Önerge üzerine söz alan AKP Ankara Milletvekili Asuman Erdoğan, şöyle konuştu:

- "Öncelikle, seneye inşallah LGS sınavına girecek üçüz çocuk annesiyim. Çok yürekten hissediyorum bunu duygusal olarak da. Bari bunu yapmayın diyorum. Çocuklarımızın hayallerini, motivasyonlarını siyasete alet etmeyin, kirli algılarınıza alet etmeyin. Bak, bunu bir anne olarak söylüyorum, bir veli olarak söylüyorum; bu yaptığınız artık, 'Pes' dedirtecek bir şeydir, bunu yapmayın.

- Ve şunu söyleyeyim Sayın Cumhurbaşkanımızın belirttiği gibi günlerdir evlatlarımızı kışkırtanlara yalnızca şunu söylüyorum: Bu ülkenin kalbi ve zihni tertemiz çocuklarını artık rahat bırakın, rahat bırakın. Vicdanlı olun. Bu kadar kolay olmamalı. Bu kadar kolay buradan ahkam kesmek, atıp tutmak olmamalı.

- Çocukların hayalleriyle uğraşmak bu kadar kolay olmamalı. Sorumluluğa davet ediyorum sizi, sorumlu olun. Bakın, iki oturumlu bir sınav bu. İlk oturumundan, sözel kısmından sonra kitapçık bazı öğretmenler tarafından etüt merkezlerine yani eski dershanelere fotoğrafları çekilerek gönderilmiştir. Bu gönderenler hakkında da soruşturma başlatılmıştır, 29 kişi hakkında. Buradaki yapılanların hesabı sorulacaktır."

"İKİZ KIZLARIM SINAVA GİRDİ, BİR BABA OLARAK İÇİM YANDI"

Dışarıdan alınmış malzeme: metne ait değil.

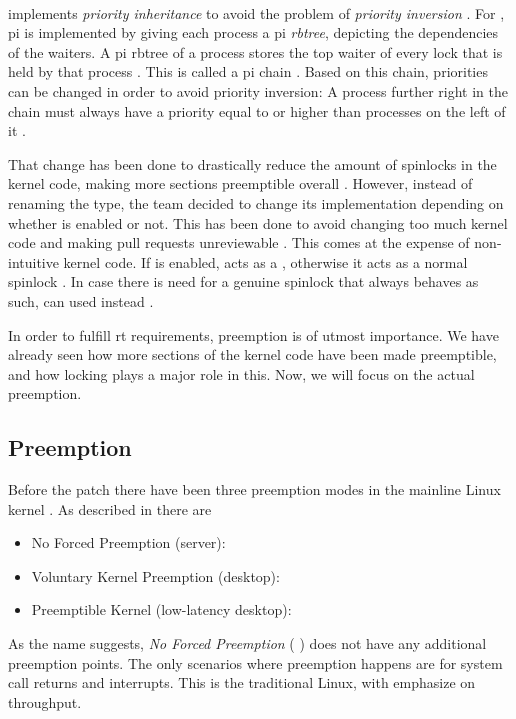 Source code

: \documentclass[10pt,twocolumn,a4paper]{article}
\begin{document}
\paragraph{} implements \emph{priority inheritance} to avoid the problem of \emph{priority inversion} \cite{rostedt_rtmutex_2017}.
For , \acrfull{pi} is implemented by giving each process a \acrshort{pi} \emph{rbtree}, depicting the dependencies of the waiters.
A \acrshort{pi} rbtree of a process stores the top waiter of every lock that is held by that process \cite{rostedt_rtmutex_2017}.
This is called a \acrshort{pi} chain \cite{rostedt_rtmutex_2017}.
Based on this chain, priorities can be changed in order to avoid priority inversion:
A process further right in the chain must always have a priority equal to or higher than processes on the left of it \cite{rostedt_rtmutex_2017}.
\newline

\noindent That change has been done to drastically reduce the amount of spinlocks in the kernel code, making more sections preemptible overall \cite{lf:sleeping-spinlocks}.
However, instead of renaming the type, the team decided to change its implementation depending on whether  is enabled or not.
This has been done to avoid changing too much kernel code and making pull requests unreviewable \cite{reghenzani_realtime_2019}.
This comes at the expense of non-intuitive kernel code.
If  is enabled,  acts as a , otherwise it acts as a normal spinlock \cite{mckenney_realtime_2005}.
In case there is need for a genuine spinlock that always behaves as such,  can used instead \cite{mckenney_realtime_2005, chyyuu_github_2017}.
\newline

\noindent In order to fulfill \acrshort{rt} requirements, preemption is of utmost importance.
We have already seen how more sections of the kernel code have been made preemptible, and how locking plays a major role in this.
Now, we will focus on the actual preemption.

\subsection{Preemption}
Before the  patch there have been three preemption modes in the mainline Linux kernel \cite{lf:preemption}.
As described in \cite{lf:preemption} there are
\begin{itemize}
  \item No Forced Preemption (server):
  \item Voluntary Kernel Preemption (desktop):
  \item Preemptible Kernel (low-latency desktop):
\end{itemize}
As the name suggests, \emph{No Forced Preemption} ( \cite{mckenney_realtime_2005}) does not have any additional preemption points.
The only scenarios where preemption happens are for system call returns and interrupts.
This is the traditional Linux, with emphasize on throughput.
\end{document}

CHP Grup Başkanvekili Ali Mahir Başarır, AKP'li Erdoğan'a cevaben söz alarak şunları söyledi:

- "AK Parti'li hatip çok güzel bir şey söyledi, 'Üçüzlerim seneye sınava girecek' dedi. Allah bağışlasın onları, Allah bahtlarını açık etsin. Bakın, benim de bu sene ikiz kızlarım sınava girdi. Bakın, bir baba olarak gerçekten benim içim yandı, ben bunu siyaseten söylemiyorum. Ben bir yıl boyunca benim evlatlarımın sınav sonuçlarını, sınıf arkadaşlarının sınav sonuçlarını bilen birisiyim. Burada bir şüphe olduğu gerçek, bunu siyasete karıştırmayın. Bu niye araştırılmasın?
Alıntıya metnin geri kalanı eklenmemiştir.